[What you should do]:
Extract, from the records beneath this instruction, each line that contains the word "recommendations".

(Saved data entries)
________________________________________

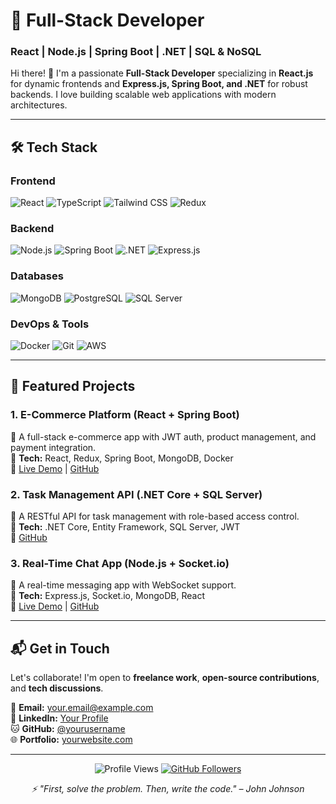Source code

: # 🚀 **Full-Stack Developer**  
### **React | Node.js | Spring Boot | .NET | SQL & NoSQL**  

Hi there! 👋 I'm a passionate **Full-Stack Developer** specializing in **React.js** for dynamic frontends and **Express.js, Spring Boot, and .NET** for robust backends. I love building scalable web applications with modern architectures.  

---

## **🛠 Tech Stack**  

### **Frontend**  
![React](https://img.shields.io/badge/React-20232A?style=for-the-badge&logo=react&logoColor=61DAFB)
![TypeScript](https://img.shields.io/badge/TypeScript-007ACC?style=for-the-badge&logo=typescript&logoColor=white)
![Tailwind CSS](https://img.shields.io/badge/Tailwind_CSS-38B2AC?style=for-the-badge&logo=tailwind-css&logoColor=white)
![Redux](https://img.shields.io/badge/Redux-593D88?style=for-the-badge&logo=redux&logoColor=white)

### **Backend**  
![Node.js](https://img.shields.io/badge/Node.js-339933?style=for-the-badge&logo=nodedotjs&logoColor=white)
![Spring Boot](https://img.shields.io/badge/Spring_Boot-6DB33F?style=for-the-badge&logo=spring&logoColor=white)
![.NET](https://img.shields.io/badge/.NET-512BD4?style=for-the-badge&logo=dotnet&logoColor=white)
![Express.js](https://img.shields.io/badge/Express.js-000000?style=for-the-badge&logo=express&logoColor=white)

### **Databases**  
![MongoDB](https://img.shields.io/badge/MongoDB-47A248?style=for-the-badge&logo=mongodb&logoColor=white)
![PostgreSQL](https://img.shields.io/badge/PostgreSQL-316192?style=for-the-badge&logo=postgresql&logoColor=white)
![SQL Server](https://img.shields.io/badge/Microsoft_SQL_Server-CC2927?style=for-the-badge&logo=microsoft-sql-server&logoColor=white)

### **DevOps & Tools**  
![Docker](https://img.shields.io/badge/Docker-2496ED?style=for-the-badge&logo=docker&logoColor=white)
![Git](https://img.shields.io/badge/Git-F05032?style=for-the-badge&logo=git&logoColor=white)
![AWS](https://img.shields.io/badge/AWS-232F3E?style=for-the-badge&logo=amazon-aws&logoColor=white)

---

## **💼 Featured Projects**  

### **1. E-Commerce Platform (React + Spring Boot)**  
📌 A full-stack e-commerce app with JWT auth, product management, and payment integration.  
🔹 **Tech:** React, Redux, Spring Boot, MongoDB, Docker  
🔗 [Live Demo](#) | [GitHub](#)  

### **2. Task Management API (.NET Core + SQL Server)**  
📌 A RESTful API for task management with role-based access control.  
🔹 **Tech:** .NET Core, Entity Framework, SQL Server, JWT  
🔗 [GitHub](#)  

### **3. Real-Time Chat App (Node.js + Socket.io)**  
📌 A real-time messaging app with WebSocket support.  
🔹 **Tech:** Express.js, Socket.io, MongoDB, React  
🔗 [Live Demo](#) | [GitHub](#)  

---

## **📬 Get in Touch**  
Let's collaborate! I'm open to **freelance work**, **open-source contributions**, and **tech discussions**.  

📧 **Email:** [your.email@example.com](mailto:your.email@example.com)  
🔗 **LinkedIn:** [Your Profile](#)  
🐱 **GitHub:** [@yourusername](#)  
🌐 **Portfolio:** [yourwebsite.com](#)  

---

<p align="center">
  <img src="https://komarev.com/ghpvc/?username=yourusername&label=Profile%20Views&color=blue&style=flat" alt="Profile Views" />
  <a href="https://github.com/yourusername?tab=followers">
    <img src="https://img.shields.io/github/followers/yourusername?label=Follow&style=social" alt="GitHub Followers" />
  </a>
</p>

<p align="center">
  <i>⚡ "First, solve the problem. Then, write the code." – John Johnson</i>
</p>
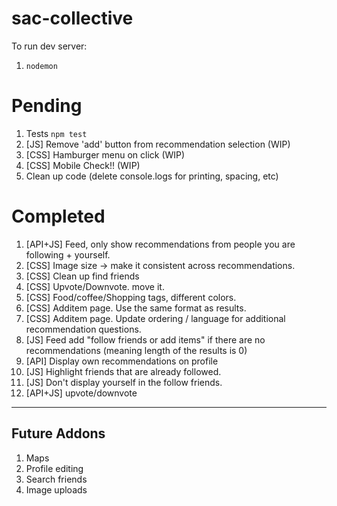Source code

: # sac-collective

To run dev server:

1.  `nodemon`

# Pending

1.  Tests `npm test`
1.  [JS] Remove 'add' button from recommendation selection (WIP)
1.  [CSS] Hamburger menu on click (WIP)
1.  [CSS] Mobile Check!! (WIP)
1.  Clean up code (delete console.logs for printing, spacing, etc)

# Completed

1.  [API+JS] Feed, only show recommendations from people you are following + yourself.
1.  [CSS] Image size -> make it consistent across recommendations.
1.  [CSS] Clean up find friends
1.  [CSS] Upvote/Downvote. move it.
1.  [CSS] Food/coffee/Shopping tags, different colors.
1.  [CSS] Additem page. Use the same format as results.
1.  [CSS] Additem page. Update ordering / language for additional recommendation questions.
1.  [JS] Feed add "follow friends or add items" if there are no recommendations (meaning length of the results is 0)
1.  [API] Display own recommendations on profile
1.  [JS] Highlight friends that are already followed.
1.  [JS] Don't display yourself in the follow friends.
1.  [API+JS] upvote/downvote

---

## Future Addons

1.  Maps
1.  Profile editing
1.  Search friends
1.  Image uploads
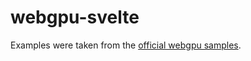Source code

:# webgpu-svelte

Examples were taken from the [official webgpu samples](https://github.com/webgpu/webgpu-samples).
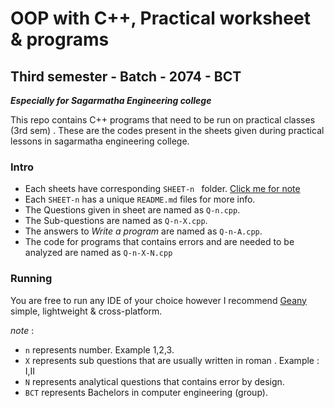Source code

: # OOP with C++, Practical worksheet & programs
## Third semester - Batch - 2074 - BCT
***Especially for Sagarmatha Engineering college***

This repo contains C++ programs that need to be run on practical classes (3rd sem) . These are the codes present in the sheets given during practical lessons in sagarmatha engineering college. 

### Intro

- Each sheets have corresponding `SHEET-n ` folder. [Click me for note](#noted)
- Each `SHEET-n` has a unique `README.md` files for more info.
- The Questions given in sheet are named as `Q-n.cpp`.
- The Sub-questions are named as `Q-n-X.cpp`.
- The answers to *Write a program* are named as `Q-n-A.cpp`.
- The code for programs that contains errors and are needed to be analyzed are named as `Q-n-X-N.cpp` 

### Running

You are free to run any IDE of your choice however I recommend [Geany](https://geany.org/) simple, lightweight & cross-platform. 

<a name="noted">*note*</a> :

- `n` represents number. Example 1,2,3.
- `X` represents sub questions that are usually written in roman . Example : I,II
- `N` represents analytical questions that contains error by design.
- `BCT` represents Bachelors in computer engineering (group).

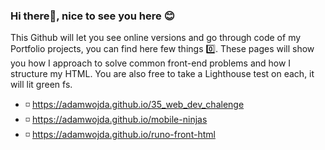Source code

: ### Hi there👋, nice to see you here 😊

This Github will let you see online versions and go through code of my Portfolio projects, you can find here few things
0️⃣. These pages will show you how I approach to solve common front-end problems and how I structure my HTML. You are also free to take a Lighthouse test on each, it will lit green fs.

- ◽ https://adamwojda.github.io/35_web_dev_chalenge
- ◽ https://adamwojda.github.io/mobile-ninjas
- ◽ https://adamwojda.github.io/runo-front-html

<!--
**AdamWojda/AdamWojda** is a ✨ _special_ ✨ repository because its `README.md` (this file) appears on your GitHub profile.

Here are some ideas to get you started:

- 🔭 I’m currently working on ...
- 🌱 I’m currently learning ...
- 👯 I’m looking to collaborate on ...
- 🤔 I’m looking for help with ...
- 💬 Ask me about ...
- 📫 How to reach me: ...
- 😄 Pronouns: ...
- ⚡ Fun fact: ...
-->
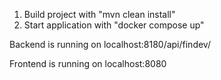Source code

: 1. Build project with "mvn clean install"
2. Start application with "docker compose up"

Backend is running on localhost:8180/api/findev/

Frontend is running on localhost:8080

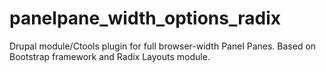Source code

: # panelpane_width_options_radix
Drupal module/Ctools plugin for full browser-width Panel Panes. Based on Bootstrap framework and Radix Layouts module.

________________________________________

[Task result]:
1.  [API+JS] Feed, only show recommendations from people you are following + yourself.
1.  [CSS] Image size -> make it consistent across recommendations.
1.  [JS] Feed add "follow friends or add items" if there are no recommendations (meaning length of the results is 0)
1.  [API] Display own recommendations on profile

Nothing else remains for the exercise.